USD giù di corda, tengono i prezzi del petrolio

12/07/2019 14:00

USD giù di corda, tengono i prezzi del petrolio

USD giù di corda, gli investitori valutano le prospettive dei tassi

By Arnaud Masset

Venerdì il dollaro USA è sceso per il terzo giorno consecutivo. Continuano a sentirsi gli effetti dell’audizione al Congresso del presidente della Fed Powell. Nel comparto G10, il biglietto verde è calato soprattutto conto le valute legate alle materie prime, come l’aussie (-0,36%), il kiwi (-0,35%) e il loonie (-0,25%).
Anche la moneta unica ha continuato a recuperare, consolidandosi intorno alla soglia a 1,1160, ma i guadagni sono stati più contenuti. Ciò è dovuto al fatto che per l’euro le prospettive sono più incerte, dal momento che la BCE ha un margine d’azione inferiore rispetto alla Fed.

La BCE non ha neanche tentato di ridurre il suo programma di allentamento quantitativo, per cui I tassi d’interesse sono già piatti o negativi, e gli attivi di bilancio gonfiati.

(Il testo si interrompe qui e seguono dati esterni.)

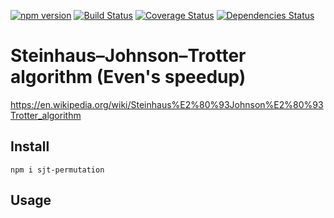 [![npm version](https://badge.fury.io/js/sjt-permutation.svg)](https://badge.fury.io/js/sjt-permutation)
[![Build Status](https://travis-ci.com/dranidis/sjt-permutation.svg?branch=main)](https://travis-ci.com/dranidis/sjt-permutation)
[![Coverage Status](https://coveralls.io/repos/github/dranidis/sjt-permutation/badge.svg)](https://coveralls.io/github/dranidis/sjt-permutation)
[![Dependencies Status](https://status.david-dm.org/gh/dranidis/sjt-permutation.svg)](https://status.david-dm.org/gh/dranidis/sjt-permutation)

# Steinhaus–Johnson–Trotter algorithm (Even's speedup)

https://en.wikipedia.org/wiki/Steinhaus%E2%80%93Johnson%E2%80%93Trotter_algorithm

## Install

```
npm i sjt-permutation
```

## Usage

La Fed, invece, un certo margine di manovra ce l’ha: il tasso sui Fed Funds è intorno al 2,25% e negli ultimi 20 mesi il bilancio è stato ridotto di più di USD 630 miliardi.

In questo quadro, prevediamo che la moneta unica continuerà ad apprezzarsi contro il biglietto verde.
L’apprezzamento effettivo inizierà però sul finire dell’estate, quando inizieranno ad avere effetto le condizioni monetarie più accomodanti negli USA e i partecipanti al mercato cominceranno a mettere in conto un altro taglio del tasso. Prevediamo che la moneta unica si porti verso la soglia a 1,15 man mano che ci avviciniamo alla fine dell’anno.

Tengono i prezzi del petrolio

By Vincent Mivelaz

Ultimamente i prezzi del petrolio si muovono sull’ottovolante.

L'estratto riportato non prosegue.